Let me illustrate this with an example that my students and I deal with regularly. As I have argued on numerous occasions, there is a need for local innovation to solve our long-standing medical challenges. Let us assume that someone finally decides to take up on the idea and a group of bright students comes up with a device to test a particular deadly disease among children in a rural area. Let us assume that the device, when tested, performs exceptionally. But the student team soon finds out that the rural area has no facility or capacity to cure the sick children. The local hospital is overwhelmed, out of medicines and the private hospital is too far and expensive beyond the means of the family.

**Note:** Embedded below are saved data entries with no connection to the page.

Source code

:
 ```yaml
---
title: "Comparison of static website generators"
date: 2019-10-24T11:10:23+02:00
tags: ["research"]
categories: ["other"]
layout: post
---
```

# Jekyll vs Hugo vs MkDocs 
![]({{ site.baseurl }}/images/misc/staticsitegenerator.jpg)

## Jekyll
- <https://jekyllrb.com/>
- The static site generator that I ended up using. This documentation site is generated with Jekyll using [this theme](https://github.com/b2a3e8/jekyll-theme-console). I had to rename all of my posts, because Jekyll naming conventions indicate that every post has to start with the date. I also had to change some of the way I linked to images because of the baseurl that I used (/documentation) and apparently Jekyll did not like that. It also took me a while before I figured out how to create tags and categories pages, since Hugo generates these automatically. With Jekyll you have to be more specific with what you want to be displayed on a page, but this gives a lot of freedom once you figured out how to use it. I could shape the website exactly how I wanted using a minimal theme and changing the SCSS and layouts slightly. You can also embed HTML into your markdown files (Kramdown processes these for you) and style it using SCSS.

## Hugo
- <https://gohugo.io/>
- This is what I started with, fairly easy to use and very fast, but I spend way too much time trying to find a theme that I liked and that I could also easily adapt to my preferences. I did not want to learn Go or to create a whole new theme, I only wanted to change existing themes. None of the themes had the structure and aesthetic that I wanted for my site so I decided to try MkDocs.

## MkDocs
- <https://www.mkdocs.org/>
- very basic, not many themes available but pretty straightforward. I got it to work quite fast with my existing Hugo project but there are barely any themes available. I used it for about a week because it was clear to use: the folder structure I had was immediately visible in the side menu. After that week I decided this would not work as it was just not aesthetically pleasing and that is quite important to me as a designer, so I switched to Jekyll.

Knowing this, should the students test the device? Should they even make the device? Is informed consent sufficient? By testing the technology — that is potentially a game changer — on children who will not get the subsequent cure (that is available elsewhere), are they doing the right thing? Would this lead to more misery for the family? What is the right thing to do?

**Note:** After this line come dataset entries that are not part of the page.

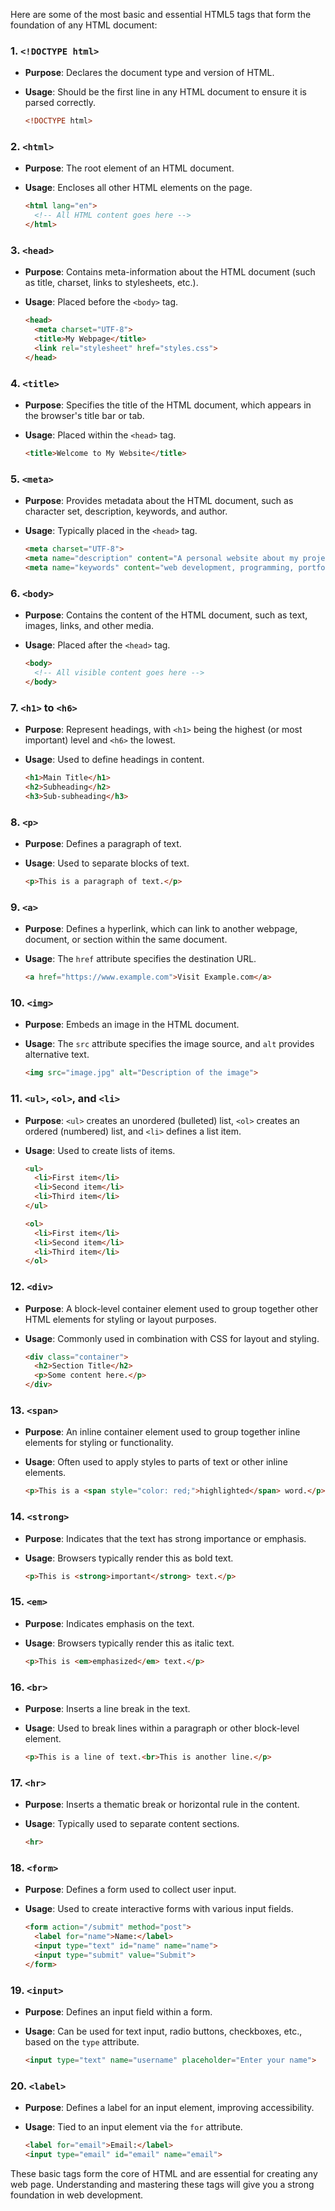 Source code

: Here are some of the most basic and essential HTML5 tags that form the foundation of any HTML document:

### **1. `<!DOCTYPE html>`**
- **Purpose**: Declares the document type and version of HTML.
- **Usage**: Should be the first line in any HTML document to ensure it is parsed correctly.

  ```html
  <!DOCTYPE html>
  ```

### **2. `<html>`**
- **Purpose**: The root element of an HTML document.
- **Usage**: Encloses all other HTML elements on the page.

  ```html
  <html lang="en">
    <!-- All HTML content goes here -->
  </html>
  ```

### **3. `<head>`**
- **Purpose**: Contains meta-information about the HTML document (such as title, charset, links to stylesheets, etc.).
- **Usage**: Placed before the `<body>` tag.

  ```html
  <head>
    <meta charset="UTF-8">
    <title>My Webpage</title>
    <link rel="stylesheet" href="styles.css">
  </head>
  ```

### **4. `<title>`**
- **Purpose**: Specifies the title of the HTML document, which appears in the browser's title bar or tab.
- **Usage**: Placed within the `<head>` tag.

  ```html
  <title>Welcome to My Website</title>
  ```

### **5. `<meta>`**
- **Purpose**: Provides metadata about the HTML document, such as character set, description, keywords, and author.
- **Usage**: Typically placed in the `<head>` tag.

  ```html
  <meta charset="UTF-8">
  <meta name="description" content="A personal website about my projects.">
  <meta name="keywords" content="web development, programming, portfolio">
  ```

### **6. `<body>`**
- **Purpose**: Contains the content of the HTML document, such as text, images, links, and other media.
- **Usage**: Placed after the `<head>` tag.

  ```html
  <body>
    <!-- All visible content goes here -->
  </body>
  ```

### **7. `<h1>` to `<h6>`**
- **Purpose**: Represent headings, with `<h1>` being the highest (or most important) level and `<h6>` the lowest.
- **Usage**: Used to define headings in content.

  ```html
  <h1>Main Title</h1>
  <h2>Subheading</h2>
  <h3>Sub-subheading</h3>
  ```

### **8. `<p>`**
- **Purpose**: Defines a paragraph of text.
- **Usage**: Used to separate blocks of text.

  ```html
  <p>This is a paragraph of text.</p>
  ```

### **9. `<a>`**
- **Purpose**: Defines a hyperlink, which can link to another webpage, document, or section within the same document.
- **Usage**: The `href` attribute specifies the destination URL.

  ```html
  <a href="https://www.example.com">Visit Example.com</a>
  ```

### **10. `<img>`**
- **Purpose**: Embeds an image in the HTML document.
- **Usage**: The `src` attribute specifies the image source, and `alt` provides alternative text.

  ```html
  <img src="image.jpg" alt="Description of the image">
  ```

### **11. `<ul>`, `<ol>`, and `<li>`**
- **Purpose**: `<ul>` creates an unordered (bulleted) list, `<ol>` creates an ordered (numbered) list, and `<li>` defines a list item.
- **Usage**: Used to create lists of items.

  ```html
  <ul>
    <li>First item</li>
    <li>Second item</li>
    <li>Third item</li>
  </ul>

  <ol>
    <li>First item</li>
    <li>Second item</li>
    <li>Third item</li>
  </ol>
  ```

### **12. `<div>`**
- **Purpose**: A block-level container element used to group together other HTML elements for styling or layout purposes.
- **Usage**: Commonly used in combination with CSS for layout and styling.

  ```html
  <div class="container">
    <h2>Section Title</h2>
    <p>Some content here.</p>
  </div>
  ```

### **13. `<span>`**
- **Purpose**: An inline container element used to group together inline elements for styling or functionality.
- **Usage**: Often used to apply styles to parts of text or other inline elements.

  ```html
  <p>This is a <span style="color: red;">highlighted</span> word.</p>
  ```

### **14. `<strong>`**
- **Purpose**: Indicates that the text has strong importance or emphasis.
- **Usage**: Browsers typically render this as bold text.

  ```html
  <p>This is <strong>important</strong> text.</p>
  ```

### **15. `<em>`**
- **Purpose**: Indicates emphasis on the text.
- **Usage**: Browsers typically render this as italic text.

  ```html
  <p>This is <em>emphasized</em> text.</p>
  ```

### **16. `<br>`**
- **Purpose**: Inserts a line break in the text.
- **Usage**: Used to break lines within a paragraph or other block-level element.

  ```html
  <p>This is a line of text.<br>This is another line.</p>
  ```

### **17. `<hr>`**
- **Purpose**: Inserts a thematic break or horizontal rule in the content.
- **Usage**: Typically used to separate content sections.

  ```html
  <hr>
  ```

### **18. `<form>`**
- **Purpose**: Defines a form used to collect user input.
- **Usage**: Used to create interactive forms with various input fields.

  ```html
  <form action="/submit" method="post">
    <label for="name">Name:</label>
    <input type="text" id="name" name="name">
    <input type="submit" value="Submit">
  </form>
  ```

### **19. `<input>`**
- **Purpose**: Defines an input field within a form.
- **Usage**: Can be used for text input, radio buttons, checkboxes, etc., based on the `type` attribute.

  ```html
  <input type="text" name="username" placeholder="Enter your name">
  ```

### **20. `<label>`**
- **Purpose**: Defines a label for an input element, improving accessibility.
- **Usage**: Tied to an input element via the `for` attribute.

  ```html
  <label for="email">Email:</label>
  <input type="email" id="email" name="email">
  ```

These basic tags form the core of HTML and are essential for creating any web page. Understanding and mastering these tags will give you a strong foundation in web development.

While this situation may seem hypothetical, it is in fact a well-known problem in medical ethics. There are several schools of thought that have tried to understand and unravel these and many other similar challenges. There are many similar well-studied problems, most notably the ‘bystander effect’, where the presence of others discourages one, with good reason, from acting in an emergency situation, or the ‘tragedy of the commons’, where individual rational actions do not lead to the overall best interest of the group. These challenges are all very real, and occur in many flavours in our professional lives, yet we often find ourselves incapable of not only addressing them, but even understanding their very basis. In my conversations with bright young men and women of the country, who are enthralled with the idea of stem cells or nanotechnology or synthetic biology, I am always disappointed that there is never any understanding or appreciation of the ethical implications of these technologies. Here, the real culprits are not those who never learn them, but those of us in the faculty and administration, who never bother to teach.

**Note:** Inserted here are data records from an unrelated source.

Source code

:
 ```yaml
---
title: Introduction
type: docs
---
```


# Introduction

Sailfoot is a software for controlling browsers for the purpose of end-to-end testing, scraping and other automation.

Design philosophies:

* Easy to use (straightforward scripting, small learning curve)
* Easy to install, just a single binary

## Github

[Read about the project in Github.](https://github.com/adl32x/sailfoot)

While there is a general lack of appreciation of social complexity and the role of ethics in education, nowhere is the lack of focus on ethics and ethical decision-making more acute than in engineering and sciences. By refusing to understand the real-world complexity, by giving a variety of lame arguments that range from focus on depth to covering ethics in the required courses mandated by the government, we are, by design, creating technologists who are incapable of addressing complex social issues through the very technology they proudly create. The issues of ethics cannot be separated from those of real world applications of technological innovation. It is both sad and ironic that a society that values technical education above all else, graduates people who are poorly suited to understand or address the ills of society.
Education, particularly higher education, is meant to improve our lives by making us better human beings. While a lofty target, it is not unachievable. However, by refusing to equip our students with the ethical tools to navigate their decisions, we are making this goal all the more elusive.
Published in The Express Tribune, August 11th, 2015.